A group get together for their regular poker game.
Before dealing the cards, they agree on the rules.
Anything within the game, following the rules, is fair play. Bluffing and misleading each other is all part of the game.
But if one of them, after looking at her cards, snuck through a change to the rules making Queens wild, and nobody noticed the rule change until after the next round of betting - that just wouldn't be on.
Constitutions are sets of rules and conventions about how rules are made. They're the metarules of the game.
Bluffing, misleading, and sharp play are all expected in in-period politics.
But lying about constitutional changes snuck through under urgency is the kind of thing that threatens the constitutional order.
There are no edifying explanations for last week's shenanigans, only varying degrees of badness.
In the least bad potential version of what happened, Minister Mahuta failed to understand the importance of Eugenie Sage's SOP that would entrench parts of the Three Waters legislation. She then failed to convey to Caucus the importance of what was at play, and nobody in Caucus read Sage's SOP.

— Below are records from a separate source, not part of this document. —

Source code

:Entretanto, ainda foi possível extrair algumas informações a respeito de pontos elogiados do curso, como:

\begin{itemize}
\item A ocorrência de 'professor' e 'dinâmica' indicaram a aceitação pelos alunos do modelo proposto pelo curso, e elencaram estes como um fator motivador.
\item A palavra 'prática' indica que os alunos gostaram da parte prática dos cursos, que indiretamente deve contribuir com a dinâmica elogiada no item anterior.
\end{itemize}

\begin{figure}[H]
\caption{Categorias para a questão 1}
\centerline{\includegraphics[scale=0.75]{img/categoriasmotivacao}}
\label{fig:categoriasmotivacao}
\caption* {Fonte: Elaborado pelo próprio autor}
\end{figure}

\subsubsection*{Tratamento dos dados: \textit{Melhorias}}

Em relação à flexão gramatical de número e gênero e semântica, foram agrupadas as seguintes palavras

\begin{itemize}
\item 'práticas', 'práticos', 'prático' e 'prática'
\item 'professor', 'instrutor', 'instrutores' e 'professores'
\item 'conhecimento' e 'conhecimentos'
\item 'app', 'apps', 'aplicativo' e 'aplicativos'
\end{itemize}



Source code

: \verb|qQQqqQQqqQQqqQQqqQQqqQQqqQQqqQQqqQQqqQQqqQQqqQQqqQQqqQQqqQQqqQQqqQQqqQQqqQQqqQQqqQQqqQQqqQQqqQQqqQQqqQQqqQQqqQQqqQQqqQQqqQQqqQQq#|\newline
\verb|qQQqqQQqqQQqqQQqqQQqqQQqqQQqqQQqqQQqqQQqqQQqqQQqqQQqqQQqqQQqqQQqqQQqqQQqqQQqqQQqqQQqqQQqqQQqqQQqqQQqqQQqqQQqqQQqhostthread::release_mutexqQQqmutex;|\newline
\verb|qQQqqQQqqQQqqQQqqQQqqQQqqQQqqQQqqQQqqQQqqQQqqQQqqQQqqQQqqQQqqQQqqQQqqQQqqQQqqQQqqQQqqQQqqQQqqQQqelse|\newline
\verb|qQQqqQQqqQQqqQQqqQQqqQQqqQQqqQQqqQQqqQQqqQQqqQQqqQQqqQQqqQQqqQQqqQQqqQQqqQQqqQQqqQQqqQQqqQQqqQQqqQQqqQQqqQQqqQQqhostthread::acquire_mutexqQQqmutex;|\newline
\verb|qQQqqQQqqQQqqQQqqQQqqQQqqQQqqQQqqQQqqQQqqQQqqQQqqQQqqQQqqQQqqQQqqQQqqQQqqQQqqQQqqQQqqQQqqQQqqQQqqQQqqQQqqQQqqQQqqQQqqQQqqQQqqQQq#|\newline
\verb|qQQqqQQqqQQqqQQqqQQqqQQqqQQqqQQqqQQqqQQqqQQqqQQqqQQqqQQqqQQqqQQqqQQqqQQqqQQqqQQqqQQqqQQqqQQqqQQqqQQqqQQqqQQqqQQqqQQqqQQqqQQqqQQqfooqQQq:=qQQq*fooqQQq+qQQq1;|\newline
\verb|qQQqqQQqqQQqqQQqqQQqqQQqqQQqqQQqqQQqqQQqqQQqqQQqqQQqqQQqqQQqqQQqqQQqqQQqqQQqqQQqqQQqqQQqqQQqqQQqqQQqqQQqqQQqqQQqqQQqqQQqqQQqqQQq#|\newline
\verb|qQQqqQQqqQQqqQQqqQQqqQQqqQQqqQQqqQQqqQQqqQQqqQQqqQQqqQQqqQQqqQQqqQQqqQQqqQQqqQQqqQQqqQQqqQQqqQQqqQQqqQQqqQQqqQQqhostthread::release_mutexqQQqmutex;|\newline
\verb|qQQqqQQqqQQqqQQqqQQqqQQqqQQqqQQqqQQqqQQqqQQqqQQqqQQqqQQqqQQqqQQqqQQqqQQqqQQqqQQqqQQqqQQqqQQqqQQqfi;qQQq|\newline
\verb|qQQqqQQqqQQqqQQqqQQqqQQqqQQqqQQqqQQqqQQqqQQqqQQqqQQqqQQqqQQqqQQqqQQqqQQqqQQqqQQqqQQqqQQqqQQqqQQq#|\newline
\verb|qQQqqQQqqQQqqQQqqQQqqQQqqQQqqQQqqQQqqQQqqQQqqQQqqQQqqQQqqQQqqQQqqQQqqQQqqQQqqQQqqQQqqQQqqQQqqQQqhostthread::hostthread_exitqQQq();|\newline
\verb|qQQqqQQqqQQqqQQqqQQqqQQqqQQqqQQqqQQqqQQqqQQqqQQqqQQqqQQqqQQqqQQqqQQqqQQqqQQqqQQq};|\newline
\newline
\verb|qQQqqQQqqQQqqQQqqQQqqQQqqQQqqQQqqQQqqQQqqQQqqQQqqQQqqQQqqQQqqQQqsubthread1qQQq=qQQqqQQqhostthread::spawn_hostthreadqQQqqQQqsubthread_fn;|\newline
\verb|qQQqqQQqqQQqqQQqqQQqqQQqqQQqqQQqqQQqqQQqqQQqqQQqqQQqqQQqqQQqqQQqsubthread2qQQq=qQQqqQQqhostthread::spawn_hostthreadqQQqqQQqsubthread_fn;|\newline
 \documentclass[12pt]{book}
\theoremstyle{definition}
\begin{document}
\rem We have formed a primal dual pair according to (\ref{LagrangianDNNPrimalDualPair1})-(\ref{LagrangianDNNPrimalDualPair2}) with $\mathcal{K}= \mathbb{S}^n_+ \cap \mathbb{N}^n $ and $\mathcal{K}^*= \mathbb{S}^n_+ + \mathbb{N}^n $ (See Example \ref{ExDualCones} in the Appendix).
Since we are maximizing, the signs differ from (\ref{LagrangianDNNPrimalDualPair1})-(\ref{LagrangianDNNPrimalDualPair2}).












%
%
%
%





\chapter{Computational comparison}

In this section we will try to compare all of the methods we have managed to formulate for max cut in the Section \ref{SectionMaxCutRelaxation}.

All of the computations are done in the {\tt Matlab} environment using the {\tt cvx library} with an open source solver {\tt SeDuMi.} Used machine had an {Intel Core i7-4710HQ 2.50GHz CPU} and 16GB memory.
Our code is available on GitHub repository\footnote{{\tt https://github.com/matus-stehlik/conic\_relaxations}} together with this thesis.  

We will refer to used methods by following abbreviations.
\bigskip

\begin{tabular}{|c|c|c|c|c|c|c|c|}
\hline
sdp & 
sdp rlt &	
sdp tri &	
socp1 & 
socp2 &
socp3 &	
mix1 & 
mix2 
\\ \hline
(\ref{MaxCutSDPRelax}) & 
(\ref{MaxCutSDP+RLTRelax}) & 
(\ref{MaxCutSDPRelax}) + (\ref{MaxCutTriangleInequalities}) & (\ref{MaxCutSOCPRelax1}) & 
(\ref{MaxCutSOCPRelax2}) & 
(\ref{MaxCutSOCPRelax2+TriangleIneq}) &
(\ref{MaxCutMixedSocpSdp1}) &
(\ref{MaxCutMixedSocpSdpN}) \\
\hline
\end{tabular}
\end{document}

This isn't completely implausible. It is very bad, and the reasons for it are bad. Ardern has an army of policy staffers at DPMC and DIA whose whole job is making sure this kind of thing does not happen. The only way that this could happen is when the system is overwhelmed because Ardern decided to try and rush thirty pieces of legislation through Parliament under urgency in the couple of weeks before Christmas.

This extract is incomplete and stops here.